By the most conservative estimates, the March for Women's Lives in Washington on April 25 was the biggest pro-choice demo ever--and it may have been the biggest march of any kind in US history. Organizers, who had an army of volunteers methodically affixing "Count Me In!" stickers to each member of the surging crowd, put the number at 1.15 million. And one in three, according to Gloria Steinem, was under 25.
There were Radical Cheerleaders, pierced and armed with glittering pompoms and slyly scandalous cheers; jangling, undulating belly dancers accompanied by the beat of the Rhythm Workers Union; the Pink Bloque, a radical dance troupe of young women from Chicago clad in homemade pink miniskirts; members of Keys of Resistance, dressed as 1940s secretaries and tapping out letters to Congress on antique Smith Corona type- writers; delegations from fifty-seven countries; pro-choice Catholics, Republicans, medical students, Latinas, soccer moms.

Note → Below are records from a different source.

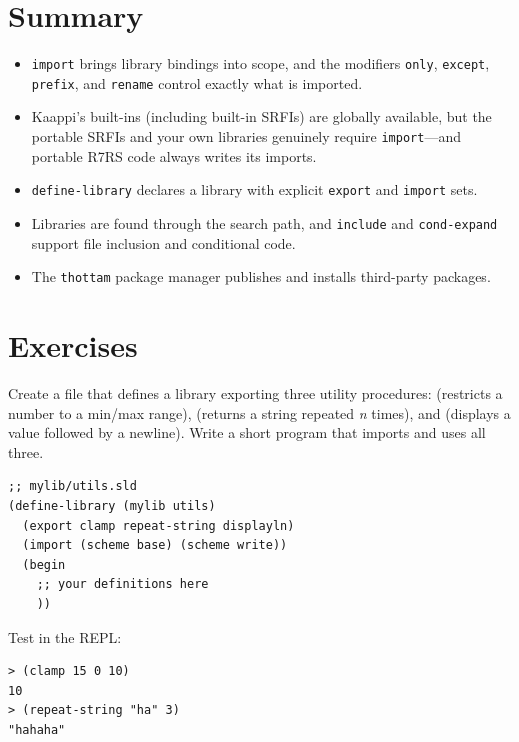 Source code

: \section*{Summary}

\begin{itemize}
    \item \texttt{import} brings library bindings into scope, and the modifiers \texttt{only}, \texttt{except}, \texttt{prefix}, and \texttt{rename} control exactly what is imported.
    \item Kaappi's built-ins (including \srfibuiltin{} built-in SRFIs) are globally available, but the \srfiportable{} portable SRFIs and your own libraries genuinely require \texttt{import}---and portable R7RS code always writes its imports.
    \item \texttt{define-library} declares a library with explicit \texttt{export} and \texttt{import} sets.
    \item Libraries are found through the search path, and \texttt{include} and \texttt{cond-expand} support file inclusion and conditional code.
    \item The \texttt{thottam} package manager publishes and installs third-party packages.
\end{itemize}

\section*{Exercises}

\begin{exercise}
Create a file  that defines a library  exporting three utility procedures:  (restricts a number to a min/max range),  (returns a string repeated \emph{n} times), and  (displays a value followed by a newline). Write a short program that imports and uses all three.

\begin{lstlisting}
;; mylib/utils.sld
(define-library (mylib utils)
  (export clamp repeat-string displayln)
  (import (scheme base) (scheme write))
  (begin
    ;; your definitions here
    ))
\end{lstlisting}

Test in the REPL:
\begin{lstlisting}[style=repl]
> (clamp 15 0 10)
10
> (repeat-string "ha" 3)
"hahaha"
\end{lstlisting}
\end{exercise}

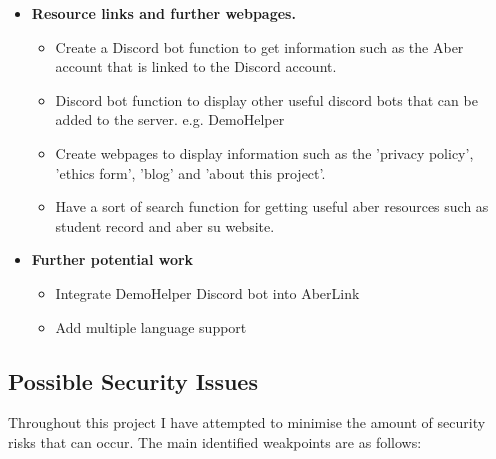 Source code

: \begin{itemize}
	\item \textbf{Resource links and further webpages.} 
	\begin{itemize}
		\item Create a Discord bot function to get information such as the Aber account that is linked to the Discord account.
		\item Discord bot function to display other useful discord bots that can be added to the server. e.g. DemoHelper \cite {demohelper}
		\item Create webpages to display information such as the 'privacy policy', 'ethics form', 'blog' and 'about this project'.
		\item Have a sort of search function for getting useful aber resources such as student record and aber su website.
	\end{itemize}
	
	\item \textbf{Further potential work}
	\begin{itemize}
		\item Integrate DemoHelper Discord bot into AberLink
		\item Add multiple language support
	\end{itemize}
\end{itemize}

\subsection{Possible Security Issues}
Throughout this project I have attempted to minimise the amount of security risks that can occur. The main identified weakpoints are as follows:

Bush jokes (not the polite kind) abounded, as did T-shirts on women of many different shapes, ages and hues declaring, "This Is What a Feminist Looks Like!" If justice existed in the mass-media universe, the newsweeklies would now pose the question, "Is Post-Feminism Dead?"
Of course, it doesn't, and they won't. But the political reverberations of this groundbreaking event could be significant. The stealth antichoice strategy pursued by the Bush Administration has been premised on the expectation that a gradual whittling away of women's reproductive rights will have little political consequence. The pro-choice movement's response, embodied in the broad-ranging theme of the March for Women's Lives, is to unmask the anti-woman agenda connecting the assault on sex-ed and contraception to the global gag rule to Attorney General Ashcroft's outrageous subpoena of women's private medical records to defend the "Partial-Birth" Abortion Ban (a request that was withdrawn, as it happens, the day after the march). These are not measures that are popular with voters. Anger will draw some to the polls; NOW is asking pro-choicers to multiply their votes through its 10 for Change campaign (www.10forchange.org).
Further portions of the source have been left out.